Yeah, I know about how current automatic MT benchmarks don't reflect "user satisfaction" very accurately, and that it's an open problem to get one that is serviceable. However you make it sound like all deep learning solutions to tasks perform well on the task benchmark but poorly on the real-world task the benchmarks try to approximate, whereas that's not true for MT - they are bad at the benchmarks, but outperform non-deep-learning-based translation approaches at the real-world-task.
On the subject of benchmarks, how about speech transcription? I was under the impression that those benchmarks are pretty reliable indicators of "real-world accuracy" (or about as reliable as benchmarks are in general)
> How do you mean that machine translation outperforms non deep learning based approaches at the real world task? How is this evaluated?
There were two ways that performance can be evaluated that I had in mind:
1. Commercial success - what approach does popular sites like Google Translate use?
2. Human evaluation - in a research setting, ask humans to score translations - this is mentioned in your link
OK, thanks for clarifying. The problem with such metrics is that they're not objective results. It doesn't really help us learn much to say that a system outperforms another based on subjective evaluations like that. You might as well try to figure out which is the best team in football by asking the fans of Arsenal and Manchester United.
The subjective human evaluations used in research are blinded - the humans rate the accuracy of translation without knowing what produced the translation (whether a NMT system, a non-ML MT system, or a human translator), whereas the football fans in your scenario are most definitely not blinded. There are some criticisms you could make about human evaluation, but as far as how well they correspond to the real-world task, I think they're pretty much the best we can do. I'm very curious to know if you actually think they're a bad target to optimize for.
More to the point, you still have yet to show that NMT "serves no other purpose than to show how well modern techniques can model large datasets", given that they do well on human evaluations and they're actually producing value by serving actual production traffic (you know, things humans actually want to translate) in Google Translate. If serving production traffic like this is not "serving a purpose", what is?
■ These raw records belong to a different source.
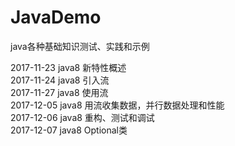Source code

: # JavaDemo
java各种基础知识测试、实践和示例

2017-11-23 java8 新特性概述<br/>
2017-11-24 java8 引入流<br/>
2017-11-27 java8 使用流<br/>
2017-12-05 java8 用流收集数据，并行数据处理和性能<br/>
2017-12-06 java8 重构、测试和调试<br/>
2017-12-07 java8 Optional类<br/>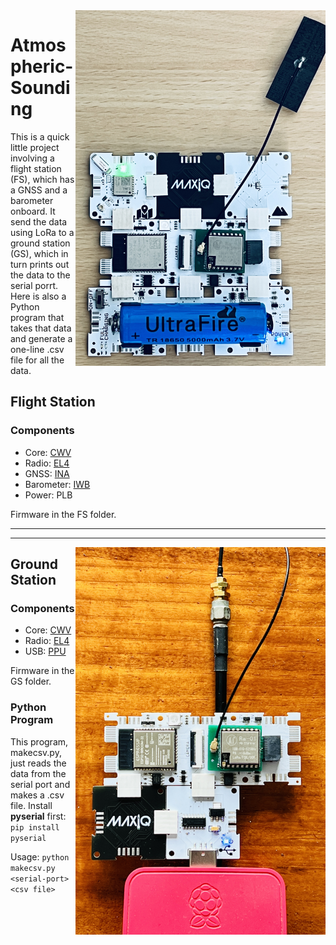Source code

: <img src="assets/fs.jpg" width=400 align="right">

# Atmospheric-Sounding
This is a quick little project involving a flight station (FS), which has a GNSS and a barometer onboard. It send the data using LoRa to a ground station (GS), which in turn prints out the data to the serial porrt. Here is also a Python program that takes that data and generate a one-line .csv file for all the data.

## Flight Station

### Components

* Core:  [CWV](https://github.com/domino4com/CWV) 
* Radio: [EL4](https://github.com/domino4com/ELx)
* GNSS:  [INA](https://github.com/domino4com/INA)
* Barometer: [IWB](https://github.com/domino4com/IWB)
* Power: PLB

Firmware in the FS folder.

---

---

<img src="assets/gs.jpg" width=400 align="right">

## Ground Station

### Components


* Core:  [CWV](https://github.com/domino4com/CWV) 
* Radio: [EL4](https://github.com/domino4com/ELx)
* USB: [PPU](https://github.com/domino4com/PPU)

Firmware in the GS folder.

### Python Program
This program, makecsv.py, just reads the data from the serial port and makes a .csv file. 
Install **pyserial** first: `pip install pyserial`

Usage: `python makecsv.py <serial-port> <csv file>`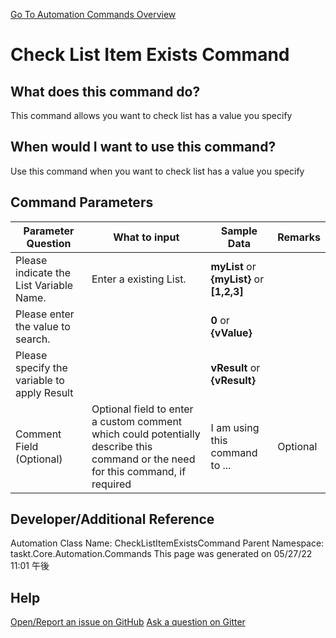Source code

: <!--TITLE: Check List Item Exists Command -->
<!-- SUBTITLE: a command in the List Commands group. -->
[Go To Automation Commands Overview](/automation-commands.md)


# Check List Item Exists Command


## What does this command do?
This command allows you want to check list has a value you specify


## When would I want to use this command?
Use this command when you want to check list has a value you specify


## Command Parameters
| Parameter Question   	| What to input  	|  Sample Data 	| Remarks  	|
| ---                    | ---               | ---           | ---       |
|Please indicate the List Variable Name.|Enter a existing List.|**myList** or **{myList}** or **[1,2,3]**||
|Please enter the value to search.||**0** or **{vValue}**||
|Please specify the variable to apply Result||**vResult** or **{vResult}**||
|Comment Field (Optional)|Optional field to enter a custom comment which could potentially describe this command or the need for this command, if required|I am using this command to ...|Optional|










## Developer/Additional Reference
Automation Class Name: CheckListItemExistsCommand
Parent Namespace: taskt.Core.Automation.Commands
This page was generated on 05/27/22 11:01 午後


## Help
[Open/Report an issue on GitHub](https://github.com/saucepleez/taskt/issues/new)
[Ask a question on Gitter](https://gitter.im/taskt-rpa/Lobby)

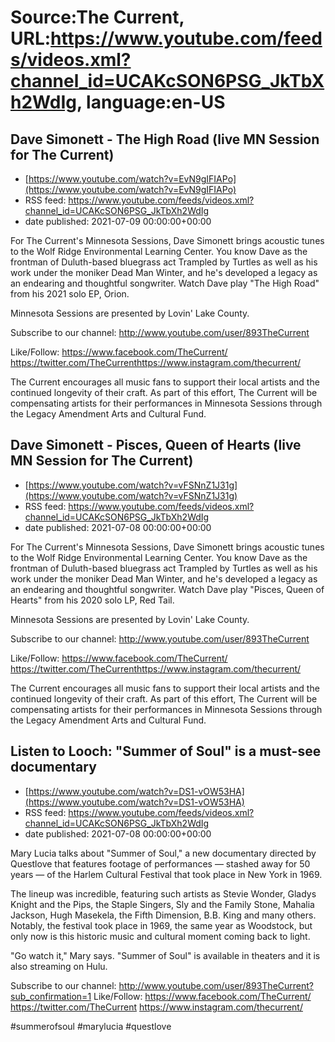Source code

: # Source:The Current, URL:https://www.youtube.com/feeds/videos.xml?channel_id=UCAKcSON6PSG_JkTbXh2WdIg, language:en-US

## Dave Simonett - The High Road (live MN Session for The Current)
 - [https://www.youtube.com/watch?v=EvN9gIFIAPo](https://www.youtube.com/watch?v=EvN9gIFIAPo)
 - RSS feed: https://www.youtube.com/feeds/videos.xml?channel_id=UCAKcSON6PSG_JkTbXh2WdIg
 - date published: 2021-07-09 00:00:00+00:00

For The Current's Minnesota Sessions, Dave Simonett brings acoustic tunes to the Wolf Ridge Environmental Learning Center. You know Dave as the frontman of Duluth-based bluegrass act Trampled by Turtles as well as his work under the moniker Dead Man Winter, and he's developed a legacy as an endearing and thoughtful songwriter. Watch Dave play "The High Road" from his 2021 solo EP, Orion.

Minnesota Sessions are presented by Lovin' Lake County. 

Subscribe to our channel:
http://www.youtube.com/user/893TheCurrent

Like/Follow:
https://www.facebook.com/TheCurrent/​​​​
https://twitter.com/TheCurrent​​​​
https://www.instagram.com/thecurrent/

The Current encourages all music fans to support their local artists and the continued longevity of their craft. As part of this effort, The Current will be compensating artists for their performances in Minnesota Sessions through the Legacy Amendment Arts and Cultural Fund.

## Dave Simonett - Pisces, Queen of Hearts (live MN Session for The Current)
 - [https://www.youtube.com/watch?v=vFSNnZ1J31g](https://www.youtube.com/watch?v=vFSNnZ1J31g)
 - RSS feed: https://www.youtube.com/feeds/videos.xml?channel_id=UCAKcSON6PSG_JkTbXh2WdIg
 - date published: 2021-07-08 00:00:00+00:00

For The Current's Minnesota Sessions, Dave Simonett brings acoustic tunes to the Wolf Ridge Environmental Learning Center. You know Dave as the frontman of Duluth-based bluegrass act Trampled by Turtles as well as his work under the moniker Dead Man Winter, and he's developed a legacy as an endearing and thoughtful songwriter. Watch Dave play "Pisces, Queen of Hearts" from his 2020 solo LP, Red Tail.

Minnesota Sessions are presented by Lovin' Lake County. 

Subscribe to our channel:
http://www.youtube.com/user/893TheCurrent

Like/Follow:
https://www.facebook.com/TheCurrent/​​​​
https://twitter.com/TheCurrent​​​​
https://www.instagram.com/thecurrent/

The Current encourages all music fans to support their local artists and the continued longevity of their craft. As part of this effort, The Current will be compensating artists for their performances in Minnesota Sessions through the Legacy Amendment Arts and Cultural Fund.

## Listen to Looch: "Summer of Soul" is a must-see documentary
 - [https://www.youtube.com/watch?v=DS1-vOW53HA](https://www.youtube.com/watch?v=DS1-vOW53HA)
 - RSS feed: https://www.youtube.com/feeds/videos.xml?channel_id=UCAKcSON6PSG_JkTbXh2WdIg
 - date published: 2021-07-08 00:00:00+00:00

Mary Lucia talks about "Summer of Soul," a new documentary directed by Questlove that features footage of performances — stashed away for 50 years — of the Harlem Cultural Festival that took place in New York in 1969.

The lineup was incredible, featuring such artists as Stevie Wonder, Gladys Knight and the Pips, the Staple Singers, Sly and the Family Stone, Mahalia Jackson, Hugh Masekela, the Fifth Dimension, B.B. King and many others. Notably, the festival took place in 1969, the same year as Woodstock, but only now is this historic music and cultural moment coming back to light.

"Go watch it," Mary says. "Summer of Soul" is available in theaters and it is also streaming on Hulu.

Subscribe to our channel:
http://www.youtube.com/user/893TheCurrent?sub_confirmation=1
Like/Follow:
https://www.facebook.com/TheCurrent/
https://twitter.com/TheCurrent
https://www.instagram.com/thecurrent/

#summerofsoul #marylucia #questlove

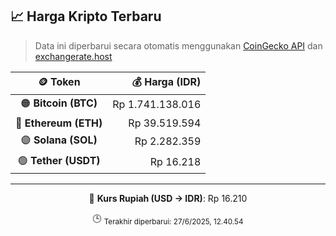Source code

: 

<!-- HARGA_KRIPTO -->
## 📈 Harga Kripto Terbaru

> Data ini diperbarui secara otomatis menggunakan [CoinGecko API](https://www.coingecko.com/) dan [exchangerate.host](https://exchangerate.host/)

<div align="center">

| 🪙 Token | 💰 Harga (IDR) |
|:------:|---------------:|
| 🟠 **Bitcoin (BTC)**   | Rp 1.741.138.016 |
| 🔵 **Ethereum (ETH)**  | Rp 39.519.594 |
| 🟣 **Solana (SOL)**    | Rp 2.282.359 |
| 🟢 **Tether (USDT)**   | Rp 16.218 |

---

💱 **Kurs Rupiah (USD → IDR)**: Rp 16.210

🕒 <sub>Terakhir diperbarui: 27/6/2025, 12.40.54</sub>

</div>
<!-- /HARGA_KRIPTO -->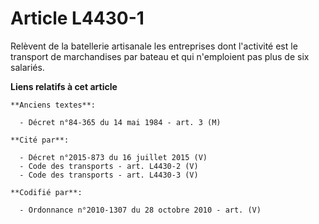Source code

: # Article L4430-1

Relèvent de la batellerie artisanale les entreprises dont l'activité est le transport de marchandises par bateau et qui
n'emploient pas plus de six salariés.

**Liens relatifs à cet article**

	**Anciens textes**:

	  - Décret n°84-365 du 14 mai 1984 - art. 3 (M)

	**Cité par**:

	  - Décret n°2015-873 du 16 juillet 2015 (V)
	  - Code des transports - art. L4430-2 (V)
	  - Code des transports - art. L4430-3 (V)

	**Codifié par**:

	  - Ordonnance n°2010-1307 du 28 octobre 2010 - art. (V)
Regarding whether human evaluations are a good target to optimise for, no, I
certainly don't think so. That's not very different than calculating BLEU
scores, except that instead of comparing a machine generated translation with
one reference text, it's compared with peoples' subjective criteria, which
actually serves to muddle the waters even more -because who knows why
different people thought the same translation was good or bad? Are they all
using the same criteria? Doubtful! But if they're not, then what have we
learned? That a bunch of humans agreed that some translation was good, or bad,
each for their own reasons. So what? It doesn't make any difference when the
human evaluators are blinded, you can make the same experiment with human
translations only and you'll still have not learned anything about the quality
of the translation- just the subjective opinions of a particular group of
humans about it.
See, the problem is not just with machine translation. Evaluating human
translaion results is also very hard to do because translation itself is a
very poorly characterised task. The question "what is a good translation is
very difficult to answer. We don't have, say, a science of translation to tell
us how a text should be translated between two languages. So in machine
translation people try to approximate not only the task of translation, but
also its evaluation- without understanding either. That's a very bad spot to
be in.
In fact, a "science of translation" would be a useful goal for AI research,
but it's the kind of thing that I complain is not done anymore, having been
replaced with beating meaningless benchmarks.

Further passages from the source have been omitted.